Ostern im Spannungsfeld der Ereignisse vor 70 Jahren
Quedlinburg/MZ. - Dies wird umso deutlicher, wenn man einen Blick zurückwirft in die jüngere Geschichte des Gotteshauses:
1936 hatte der Reichsführer SS, Heinrich Himmler, die Stiftskirche St. Servatii zu Quedlinburg als Kultstätte des Dritten Reiches entdeckt. Er übernahm die verantwortliche Leitung für die Feier zum 1 000. Todestag von Heinrich I., der von den Nationalsozialisten als Vorkämpfer germanischer Weltanschauung verehrt wurde. Mit dem Staatsakt am 2. Juli 1936, bei dem das Kreuz in der Stiftskirche abgehängt und die Bibel vom Altar entfernt wurde, begann ein unerbittlicher Kampf zwischen SS und Kirchengemeinde.
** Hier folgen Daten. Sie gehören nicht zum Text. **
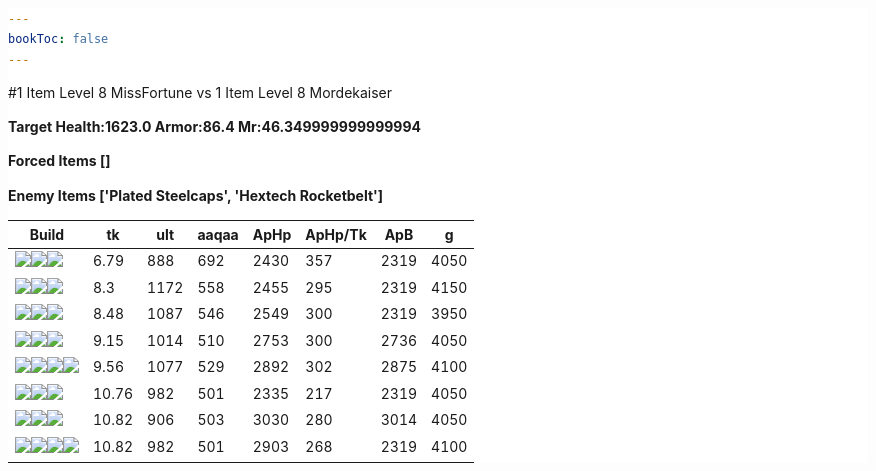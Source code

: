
 ```yaml
---
bookToc: false
---
```


#1 Item Level 8 MissFortune vs 1 Item Level 8 Mordekaiser

**Target Health:1623.0 Armor:86.4 Mr:46.349999999999994**


**Forced Items []**


**Enemy Items ['Plated Steelcaps', 'Hextech Rocketbelt']**




Build | tk | ult | aaqaa |ApHp | ApHp/Tk | ApB | g
-|-|-|-|-|-|-|-
![](/item/3153.png)![](/item/1001.png)![](/item/1055.png)|6.79|888|692|2430|357|2319|4050
![](/item/3074.png)![](/item/1001.png)![](/item/1055.png)|8.3|1172|558|2455|295|2319|4150
![](/item/3072.png)![](/item/1001.png)![](/item/1055.png)|8.48|1087|546|2549|300|2319|3950
![](/item/6631.png)![](/item/1001.png)![](/item/1055.png)|9.15|1014|510|2753|300|2736|4050
![](/item/3181.png)![](/item/1001.png)![](/item/1055.png)![](/item/1036.png)|9.56|1077|529|2892|302|2875|4100
![](/item/6333.png)![](/item/1001.png)![](/item/1055.png)|10.76|982|501|2335|217|2319|4050
![](/item/3748.png)![](/item/1001.png)![](/item/1055.png)|10.82|906|503|3030|280|3014|4050
![](/item/3026.png)![](/item/1001.png)![](/item/1055.png)![](/item/1036.png)|10.82|982|501|2903|268|2319|4100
Die Nationalsozialisten wollten den Sakralbau zu einer Wallfahrtsstätte für die deutsche Nation machen. Der Gemeindekirchenrat gestattete zunächst mehrere Feiern der SS-Reichsführung in der Krypta der Stiftskirche, lehnte es aber ab, ihr den Bau ganz zu überlassen. Ohne Wissen der kirchlichen Amtsstellen schlossen jedoch SS-Reichsführung und das Reichs- und Preußische Ministerium für die kirchlichen Angelegenheiten am 18. Dezember 1937 eine Vereinbarung, die den Quedlinburger Dom zur Verwaltung und Nutzung der SS-Reichsführung übertrug.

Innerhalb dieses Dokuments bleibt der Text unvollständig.